Source data -
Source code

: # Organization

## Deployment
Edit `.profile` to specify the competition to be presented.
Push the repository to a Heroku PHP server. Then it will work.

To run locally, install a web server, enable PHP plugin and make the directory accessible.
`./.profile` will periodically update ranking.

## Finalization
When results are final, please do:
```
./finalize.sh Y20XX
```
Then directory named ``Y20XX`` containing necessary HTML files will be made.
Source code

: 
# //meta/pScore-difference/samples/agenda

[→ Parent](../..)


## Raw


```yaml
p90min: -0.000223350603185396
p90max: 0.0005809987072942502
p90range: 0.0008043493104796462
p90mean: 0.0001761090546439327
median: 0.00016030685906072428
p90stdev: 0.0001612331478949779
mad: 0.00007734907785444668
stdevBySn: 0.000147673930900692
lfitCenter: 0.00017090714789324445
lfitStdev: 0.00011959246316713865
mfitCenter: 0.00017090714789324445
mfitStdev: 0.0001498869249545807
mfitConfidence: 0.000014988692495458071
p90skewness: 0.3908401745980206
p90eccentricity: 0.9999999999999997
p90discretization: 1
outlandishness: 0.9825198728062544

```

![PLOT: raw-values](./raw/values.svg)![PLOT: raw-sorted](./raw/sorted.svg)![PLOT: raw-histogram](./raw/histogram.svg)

About this task - Start at the line containing "# //meta/pScore-difference/samples/agenda" and copy each line through the last one in the records, exactly and with nothing added.

Worked solution -
# //meta/pScore-difference/samples/agenda

[→ Parent](../..)


## Raw


```yaml
p90min: -0.000223350603185396
p90max: 0.0005809987072942502
p90range: 0.0008043493104796462
p90mean: 0.0001761090546439327
median: 0.00016030685906072428
p90stdev: 0.0001612331478949779
mad: 0.00007734907785444668
stdevBySn: 0.000147673930900692
lfitCenter: 0.00017090714789324445
lfitStdev: 0.00011959246316713865
mfitCenter: 0.00017090714789324445
mfitStdev: 0.0001498869249545807
mfitConfidence: 0.000014988692495458071
p90skewness: 0.3908401745980206
p90eccentricity: 0.9999999999999997
p90discretization: 1
outlandishness: 0.9825198728062544

```

![PLOT: raw-values](./raw/values.svg)![PLOT: raw-sorted](./raw/sorted.svg)![PLOT: raw-histogram](./raw/histogram.svg)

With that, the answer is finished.